[Source data — start]

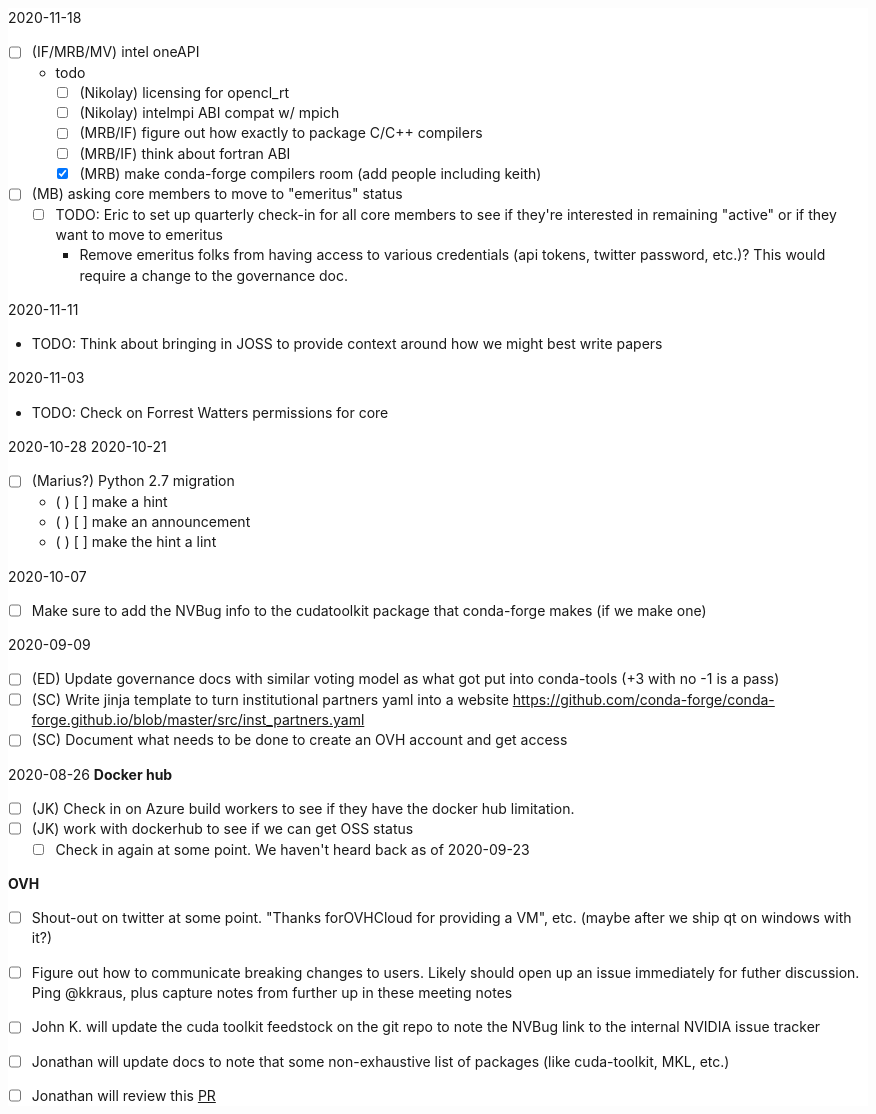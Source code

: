 
2020-11-18
* [ ] (IF/MRB/MV) intel oneAPI
    * todo
        * [ ] (Nikolay) licensing for opencl_rt
        * [ ] (Nikolay) intelmpi ABI compat w/ mpich
        * [ ] (MRB/IF) figure out how exactly to package C/C++ compilers
        * [ ] (MRB/IF) think about fortran ABI 
        * [x] (MRB) make conda-forge compilers room (add people including keith)
* [ ] (MB) asking core members to move to "emeritus" status
    * [ ] TODO: Eric to set up quarterly check-in for all core members to see if they're interested in remaining "active" or if they want to move to emeritus
        * Remove emeritus folks from having access to various credentials (api tokens, twitter password, etc.)? This would require a change to the governance doc.

2020-11-11
* TODO: Think about bringing in JOSS to provide context around how we might best write papers

2020-11-03
* TODO: Check on Forrest Watters permissions for core

2020-10-28
2020-10-21
* [ ] (Marius?) Python 2.7 migration
    * ( ) [ ] make a hint
    * ( ) [ ] make an announcement
    * ( ) [ ] make the hint a lint

2020-10-07
* [ ] Make sure to add the NVBug info to the cudatoolkit package that conda-forge makes (if we make one)

2020-09-09
* [ ] (ED) Update governance docs with similar voting model as what got put into conda-tools (+3 with no -1 is a pass)
* [ ] (SC) Write jinja template to turn institutional partners yaml into a website https://github.com/conda-forge/conda-forge.github.io/blob/master/src/inst_partners.yaml
* [ ] (SC) Document what needs to be done to create an OVH account and get access

2020-08-26
**Docker hub**
* [ ] (JK) Check in on Azure build workers to see if they have the docker hub limitation.
* [ ] (JK) work with dockerhub to see if we can get OSS status
    * [ ] Check in again at some point. We haven't heard back as of 2020-09-23

**OVH**
* [ ] Shout-out on twitter at some point. "Thanks forOVHCloud for providing a VM", etc. (maybe after we ship qt on windows with it?)


* [ ] Figure out how to communicate breaking changes to users. Likely should open up an issue immediately for futher discussion. Ping @kkraus, plus capture notes from further up in these meeting notes

* [ ] John K. will update the cuda toolkit feedstock on the git repo to note the NVBug link to the internal NVIDIA issue tracker
* [ ] Jonathan will update docs to note that some non-exhaustive list of packages (like cuda-toolkit, MKL, etc.) 
* [ ] Jonathan will review this [PR](https://github.com/AnacondaRecipes/cudatoolkit-feedstock/pull/7)
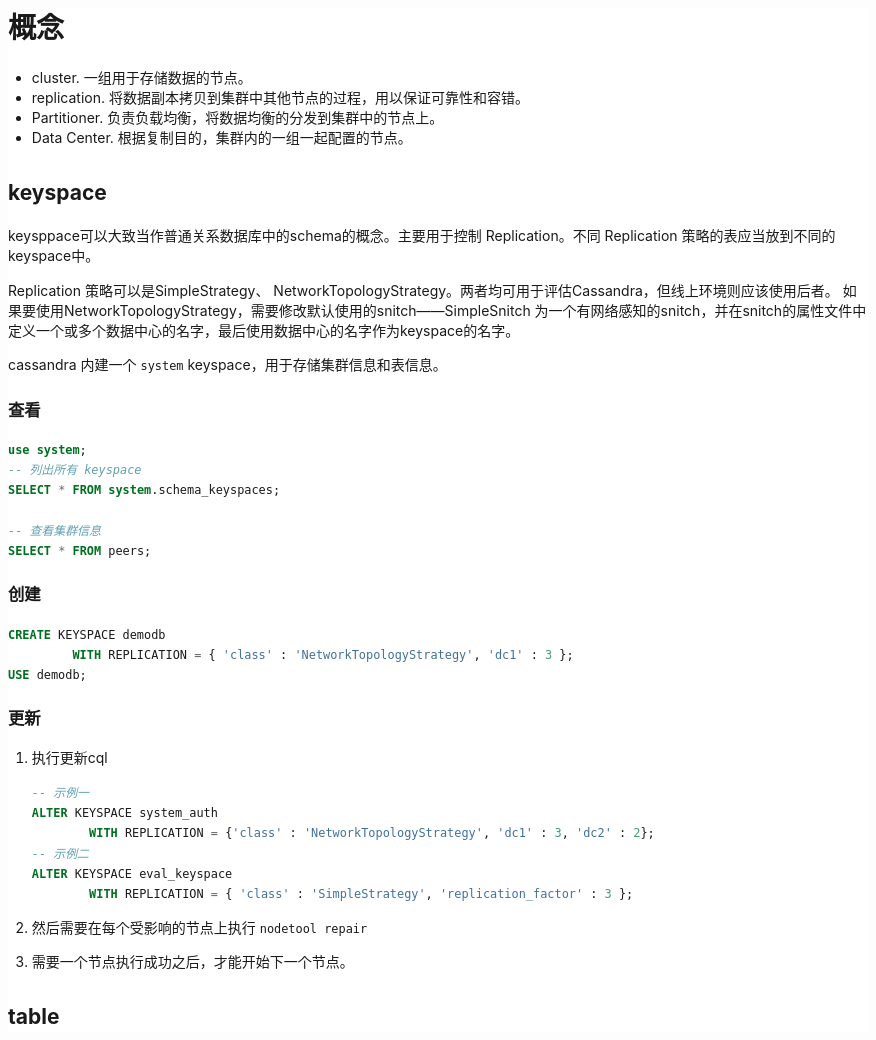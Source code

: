 # 概念

* cluster. 一组用于存储数据的节点。
* replication. 将数据副本拷贝到集群中其他节点的过程，用以保证可靠性和容错。
* Partitioner. 负责负载均衡，将数据均衡的分发到集群中的节点上。
* Data Center. 根据复制目的，集群内的一组一起配置的节点。

## keyspace

keysppace可以大致当作普通关系数据库中的schema的概念。主要用于控制 Replication。不同 Replication 策略的表应当放到不同的keyspace中。

Replication 策略可以是SimpleStrategy、 NetworkTopologyStrategy。两者均可用于评估Cassandra，但线上环境则应该使用后者。
如果要使用NetworkTopologyStrategy，需要修改默认使用的snitch——SimpleSnitch
为一个有网络感知的snitch，并在snitch的属性文件中定义一个或多个数据中心的名字，最后使用数据中心的名字作为keyspace的名字。

cassandra 内建一个 `system` keyspace，用于存储集群信息和表信息。

### 查看

```sql
use system;
-- 列出所有 keyspace
SELECT * FROM system.schema_keyspaces;

-- 查看集群信息
SELECT * FROM peers;
```

### 创建

```sql
CREATE KEYSPACE demodb
         WITH REPLICATION = { 'class' : 'NetworkTopologyStrategy', 'dc1' : 3 };
USE demodb;
```

### 更新

1. 执行更新cql

    ```sql
    -- 示例一
    ALTER KEYSPACE system_auth
            WITH REPLICATION = {'class' : 'NetworkTopologyStrategy', 'dc1' : 3, 'dc2' : 2};
    -- 示例二
    ALTER KEYSPACE eval_keyspace
            WITH REPLICATION = { 'class' : 'SimpleStrategy', 'replication_factor' : 3 };
    ```
2. 然后需要在每个受影响的节点上执行 `nodetool repair`
3. 需要一个节点执行成功之后，才能开始下一个节点。

## table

[Source data — finish]

**Task item**
Give back the whole listing exactly as written. Do not include any picture.

**Result of this task**
Source code

: 
2020-11-18
* [ ] (IF/MRB/MV) intel oneAPI
    * todo
        * [ ] (Nikolay) licensing for opencl_rt
        * [ ] (Nikolay) intelmpi ABI compat w/ mpich
        * [ ] (MRB/IF) figure out how exactly to package C/C++ compilers
        * [ ] (MRB/IF) think about fortran ABI 
        * [x] (MRB) make conda-forge compilers room (add people including keith)
* [ ] (MB) asking core members to move to "emeritus" status
    * [ ] TODO: Eric to set up quarterly check-in for all core members to see if they're interested in remaining "active" or if they want to move to emeritus
        * Remove emeritus folks from having access to various credentials (api tokens, twitter password, etc.)? This would require a change to the governance doc.

2020-11-11
* TODO: Think about bringing in JOSS to provide context around how we might best write papers

2020-11-03
* TODO: Check on Forrest Watters permissions for core

2020-10-28
2020-10-21
* [ ] (Marius?) Python 2.7 migration
    * ( ) [ ] make a hint
    * ( ) [ ] make an announcement
    * ( ) [ ] make the hint a lint

2020-10-07
* [ ] Make sure to add the NVBug info to the cudatoolkit package that conda-forge makes (if we make one)

2020-09-09
* [ ] (ED) Update governance docs with similar voting model as what got put into conda-tools (+3 with no -1 is a pass)
* [ ] (SC) Write jinja template to turn institutional partners yaml into a website https://github.com/conda-forge/conda-forge.github.io/blob/master/src/inst_partners.yaml
* [ ] (SC) Document what needs to be done to create an OVH account and get access

2020-08-26
**Docker hub**
* [ ] (JK) Check in on Azure build workers to see if they have the docker hub limitation.
* [ ] (JK) work with dockerhub to see if we can get OSS status
    * [ ] Check in again at some point. We haven't heard back as of 2020-09-23

**OVH**
* [ ] Shout-out on twitter at some point. "Thanks forOVHCloud for providing a VM", etc. (maybe after we ship qt on windows with it?)


* [ ] Figure out how to communicate breaking changes to users. Likely should open up an issue immediately for futher discussion. Ping @kkraus, plus capture notes from further up in these meeting notes

* [ ] John K. will update the cuda toolkit feedstock on the git repo to note the NVBug link to the internal NVIDIA issue tracker
* [ ] Jonathan will update docs to note that some non-exhaustive list of packages (like cuda-toolkit, MKL, etc.) 
* [ ] Jonathan will review this [PR](https://github.com/AnacondaRecipes/cudatoolkit-feedstock/pull/7)
Source code

: # 概念

* cluster. 一组用于存储数据的节点。
* replication. 将数据副本拷贝到集群中其他节点的过程，用以保证可靠性和容错。
* Partitioner. 负责负载均衡，将数据均衡的分发到集群中的节点上。
* Data Center. 根据复制目的，集群内的一组一起配置的节点。

## keyspace

keysppace可以大致当作普通关系数据库中的schema的概念。主要用于控制 Replication。不同 Replication 策略的表应当放到不同的keyspace中。

Replication 策略可以是SimpleStrategy、 NetworkTopologyStrategy。两者均可用于评估Cassandra，但线上环境则应该使用后者。
如果要使用NetworkTopologyStrategy，需要修改默认使用的snitch——SimpleSnitch
为一个有网络感知的snitch，并在snitch的属性文件中定义一个或多个数据中心的名字，最后使用数据中心的名字作为keyspace的名字。

cassandra 内建一个 `system` keyspace，用于存储集群信息和表信息。

### 查看

```sql
use system;
-- 列出所有 keyspace
SELECT * FROM system.schema_keyspaces;

-- 查看集群信息
SELECT * FROM peers;
```

### 创建

```sql
CREATE KEYSPACE demodb
         WITH REPLICATION = { 'class' : 'NetworkTopologyStrategy', 'dc1' : 3 };
USE demodb;
```

### 更新

1. 执行更新cql

    ```sql
    -- 示例一
    ALTER KEYSPACE system_auth
            WITH REPLICATION = {'class' : 'NetworkTopologyStrategy', 'dc1' : 3, 'dc2' : 2};
    -- 示例二
    ALTER KEYSPACE eval_keyspace
            WITH REPLICATION = { 'class' : 'SimpleStrategy', 'replication_factor' : 3 };
    ```
2. 然后需要在每个受影响的节点上执行 `nodetool repair`
3. 需要一个节点执行成功之后，才能开始下一个节点。

## table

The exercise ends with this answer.